▸ Assigned task
Leave out the images and output the records word for word.

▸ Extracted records
□ □ □ □ □ □ □

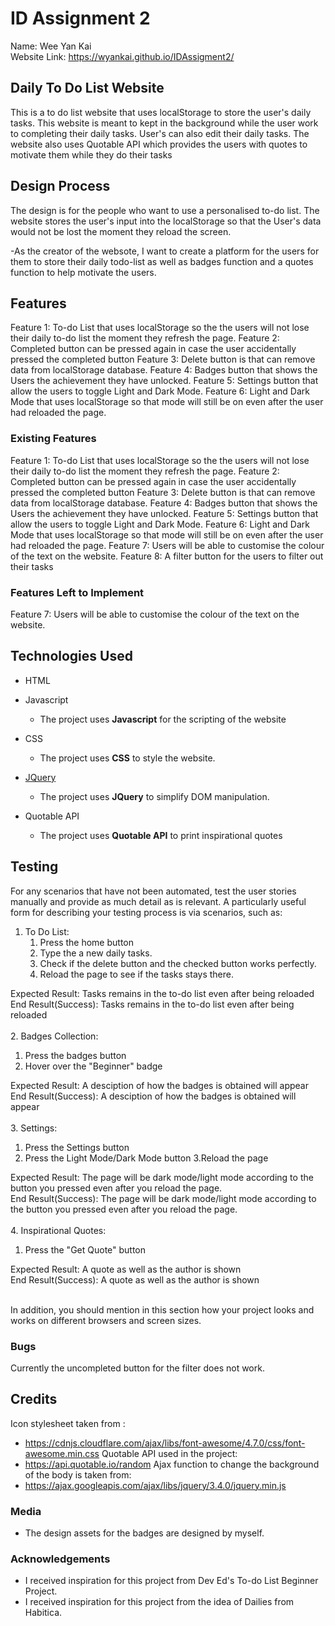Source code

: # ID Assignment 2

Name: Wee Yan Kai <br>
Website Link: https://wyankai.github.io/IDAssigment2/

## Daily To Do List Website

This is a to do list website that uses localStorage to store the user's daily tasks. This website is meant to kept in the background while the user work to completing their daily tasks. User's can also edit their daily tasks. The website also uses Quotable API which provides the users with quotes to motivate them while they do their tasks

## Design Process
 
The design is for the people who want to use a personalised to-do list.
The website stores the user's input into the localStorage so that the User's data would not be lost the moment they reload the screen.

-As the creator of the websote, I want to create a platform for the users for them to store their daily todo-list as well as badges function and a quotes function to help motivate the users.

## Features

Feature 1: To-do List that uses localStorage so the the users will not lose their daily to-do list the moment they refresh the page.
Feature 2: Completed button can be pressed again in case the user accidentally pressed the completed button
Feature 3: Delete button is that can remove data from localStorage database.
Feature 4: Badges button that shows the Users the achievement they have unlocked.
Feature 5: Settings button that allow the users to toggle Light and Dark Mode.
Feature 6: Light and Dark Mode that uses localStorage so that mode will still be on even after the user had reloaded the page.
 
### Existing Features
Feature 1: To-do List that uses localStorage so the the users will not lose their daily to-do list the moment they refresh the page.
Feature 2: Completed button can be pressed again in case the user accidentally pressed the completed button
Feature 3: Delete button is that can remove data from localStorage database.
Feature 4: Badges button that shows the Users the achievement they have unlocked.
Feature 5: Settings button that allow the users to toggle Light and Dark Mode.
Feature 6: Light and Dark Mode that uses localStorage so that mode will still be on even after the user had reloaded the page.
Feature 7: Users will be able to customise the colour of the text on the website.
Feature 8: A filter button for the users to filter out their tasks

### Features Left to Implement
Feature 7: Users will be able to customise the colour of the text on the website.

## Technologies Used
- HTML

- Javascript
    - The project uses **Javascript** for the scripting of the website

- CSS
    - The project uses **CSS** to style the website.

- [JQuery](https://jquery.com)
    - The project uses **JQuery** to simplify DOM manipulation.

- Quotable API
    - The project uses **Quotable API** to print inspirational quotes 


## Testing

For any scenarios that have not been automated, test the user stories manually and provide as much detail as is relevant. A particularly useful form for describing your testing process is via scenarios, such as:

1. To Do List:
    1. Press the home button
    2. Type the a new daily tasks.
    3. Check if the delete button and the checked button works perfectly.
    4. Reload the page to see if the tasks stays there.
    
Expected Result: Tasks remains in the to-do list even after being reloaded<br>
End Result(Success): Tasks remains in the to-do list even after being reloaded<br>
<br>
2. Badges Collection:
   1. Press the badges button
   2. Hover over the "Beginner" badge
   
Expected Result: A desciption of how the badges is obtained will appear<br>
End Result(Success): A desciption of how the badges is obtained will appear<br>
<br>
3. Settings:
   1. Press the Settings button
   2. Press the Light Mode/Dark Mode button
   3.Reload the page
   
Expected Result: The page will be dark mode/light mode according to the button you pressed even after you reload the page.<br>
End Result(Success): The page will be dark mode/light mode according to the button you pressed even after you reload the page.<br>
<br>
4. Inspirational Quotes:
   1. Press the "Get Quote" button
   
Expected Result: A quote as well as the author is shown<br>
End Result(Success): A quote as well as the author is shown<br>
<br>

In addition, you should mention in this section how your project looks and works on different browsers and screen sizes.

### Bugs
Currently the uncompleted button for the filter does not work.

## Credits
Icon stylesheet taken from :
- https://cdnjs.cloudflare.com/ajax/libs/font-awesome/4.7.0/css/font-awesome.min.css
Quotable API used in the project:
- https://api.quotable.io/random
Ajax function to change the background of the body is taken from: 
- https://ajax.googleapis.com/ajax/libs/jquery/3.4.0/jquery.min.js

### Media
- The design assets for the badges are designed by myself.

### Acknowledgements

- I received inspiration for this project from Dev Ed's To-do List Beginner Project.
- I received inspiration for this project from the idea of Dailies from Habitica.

□ □ □ □ □ □ □

▸ Exercise solution
Source code

: # ID Assignment 2

Name: Wee Yan Kai <br>
Website Link: https://wyankai.github.io/IDAssigment2/

## Daily To Do List Website

This is a to do list website that uses localStorage to store the user's daily tasks. This website is meant to kept in the background while the user work to completing their daily tasks. User's can also edit their daily tasks. The website also uses Quotable API which provides the users with quotes to motivate them while they do their tasks

## Design Process
 
The design is for the people who want to use a personalised to-do list.
The website stores the user's input into the localStorage so that the User's data would not be lost the moment they reload the screen.

-As the creator of the websote, I want to create a platform for the users for them to store their daily todo-list as well as badges function and a quotes function to help motivate the users.

## Features

Feature 1: To-do List that uses localStorage so the the users will not lose their daily to-do list the moment they refresh the page.
Feature 2: Completed button can be pressed again in case the user accidentally pressed the completed button
Feature 3: Delete button is that can remove data from localStorage database.
Feature 4: Badges button that shows the Users the achievement they have unlocked.
Feature 5: Settings button that allow the users to toggle Light and Dark Mode.
Feature 6: Light and Dark Mode that uses localStorage so that mode will still be on even after the user had reloaded the page.
 
### Existing Features
Feature 1: To-do List that uses localStorage so the the users will not lose their daily to-do list the moment they refresh the page.
Feature 2: Completed button can be pressed again in case the user accidentally pressed the completed button
Feature 3: Delete button is that can remove data from localStorage database.
Feature 4: Badges button that shows the Users the achievement they have unlocked.
Feature 5: Settings button that allow the users to toggle Light and Dark Mode.
Feature 6: Light and Dark Mode that uses localStorage so that mode will still be on even after the user had reloaded the page.
Feature 7: Users will be able to customise the colour of the text on the website.
Feature 8: A filter button for the users to filter out their tasks

### Features Left to Implement
Feature 7: Users will be able to customise the colour of the text on the website.

## Technologies Used
- HTML

- Javascript
    - The project uses **Javascript** for the scripting of the website

- CSS
    - The project uses **CSS** to style the website.

- [JQuery](https://jquery.com)
    - The project uses **JQuery** to simplify DOM manipulation.

- Quotable API
    - The project uses **Quotable API** to print inspirational quotes 


## Testing

For any scenarios that have not been automated, test the user stories manually and provide as much detail as is relevant. A particularly useful form for describing your testing process is via scenarios, such as:

1. To Do List:
    1. Press the home button
    2. Type the a new daily tasks.
    3. Check if the delete button and the checked button works perfectly.
    4. Reload the page to see if the tasks stays there.
    
Expected Result: Tasks remains in the to-do list even after being reloaded<br>
End Result(Success): Tasks remains in the to-do list even after being reloaded<br>
<br>
2. Badges Collection:
   1. Press the badges button
   2. Hover over the "Beginner" badge
   
Expected Result: A desciption of how the badges is obtained will appear<br>
End Result(Success): A desciption of how the badges is obtained will appear<br>
<br>
3. Settings:
   1. Press the Settings button
   2. Press the Light Mode/Dark Mode button
   3.Reload the page
   
Expected Result: The page will be dark mode/light mode according to the button you pressed even after you reload the page.<br>
End Result(Success): The page will be dark mode/light mode according to the button you pressed even after you reload the page.<br>
<br>
4. Inspirational Quotes:
   1. Press the "Get Quote" button
   
Expected Result: A quote as well as the author is shown<br>
End Result(Success): A quote as well as the author is shown<br>
<br>

In addition, you should mention in this section how your project looks and works on different browsers and screen sizes.

### Bugs
Currently the uncompleted button for the filter does not work.

## Credits
Icon stylesheet taken from :
- https://cdnjs.cloudflare.com/ajax/libs/font-awesome/4.7.0/css/font-awesome.min.css
Quotable API used in the project:
- https://api.quotable.io/random
Ajax function to change the background of the body is taken from: 
- https://ajax.googleapis.com/ajax/libs/jquery/3.4.0/jquery.min.js

### Media
- The design assets for the badges are designed by myself.

### Acknowledgements

- I received inspiration for this project from Dev Ed's To-do List Beginner Project.
- I received inspiration for this project from the idea of Dailies from Habitica.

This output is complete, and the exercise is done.